Behind Every Lie(64)
He climbed in, dripping water all over the backseat.
“Thanks, Mrs. Hansen!” he said, a smile stretched ear to ear.
I couldn’t help returning the smile. What a lovely boy. So polite. But, dear Lord, he was too thin. I glanced at him in the rearview mirror. His clothes were threadbare, his jeans torn at the knees. His jacket was faded, a stain that looked like ketchup or maybe barbecue sauce on the collar.
Jacob and Eva chatted the rest of the way to the bus stop about a photography club they had joined and how to use a long exposure to capture the stars in the Milky Way. When we pulled up to the bus stop, she jumped out without giving me a backward glance. She seemed to have utterly and completely forgotten what she had said just a few minutes before. But I hadn’t.

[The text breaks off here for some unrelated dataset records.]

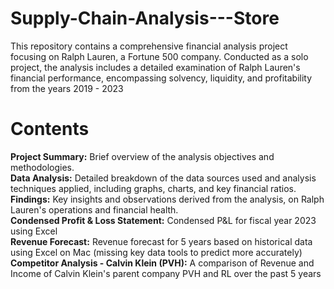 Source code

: # Supply-Chain-Analysis---Store </br>
This repository contains a comprehensive financial analysis project focusing on Ralph Lauren, a Fortune 500 company. Conducted as a solo project, the analysis includes a detailed examination of Ralph Lauren's financial performance, encompassing solvency, liquidity, and profitability from the years 2019 - 2023

# Contents</br>
**Project Summary:** Brief overview of the analysis objectives and methodologies.</br>
**Data Analysis:** Detailed breakdown of the data sources used and analysis techniques applied, including graphs, charts, and key financial ratios.</br>
**Findings:** Key insights and observations derived from the analysis, on Ralph Lauren's operations and financial health.</br>
**Condensed Profit & Loss Statement:** Condensed P&L for fiscal year 2023 using Excel</br>
**Revenue Forecast:** Revenue forecast for 5 years based on historical data using Excel on Mac (missing key data tools to predict more accurately)</br>
**Competitor Analysis - Calvin Klein (PVH):** A comparison of Revenue and Income of Calvin Klein's parent company PVH and RL over the past 5 years</br>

Did she really think she was less loved just because she wasn’t Mike’s biological daughter? She must never find out about me. I couldn’t bear for her to feel unloved by both of us. The science of how she came into existence was unimportant. She was mine as surely as if I had borne her myself. While my heart would always ache for the Eva I lost, I loved the daughter I had now. Her big feelings and big opinions. Her creativity and sensitivity and insight.
I imagined the sweet weight of her in my arms when she was young, the soft pad of toddler’s feet coming down the hall, then the warmth of her little body as she climbed into my bed. How she used to press her head into the crook of my arm while we read stories together, and the sound of her tinkly laugh floating through the house when she played with her dolls.
I rolled my window down. “Eva!”
She said something to Jacob and he jogged across the street, disappearing amidst a crowd of youths. Eva hefted her backpack higher on her shoulder and came back to the car.
“Yeah?”
I wanted to tell her that Mike and I both loved her, despite our divorce. That the blood in her veins did not change that and never would. I wanted to reassure her that she wasn’t responsible for the breakup of our family or the dissolution of our marriage. In fact, she was the reason I even had a family. Honestly, I should be thanking her!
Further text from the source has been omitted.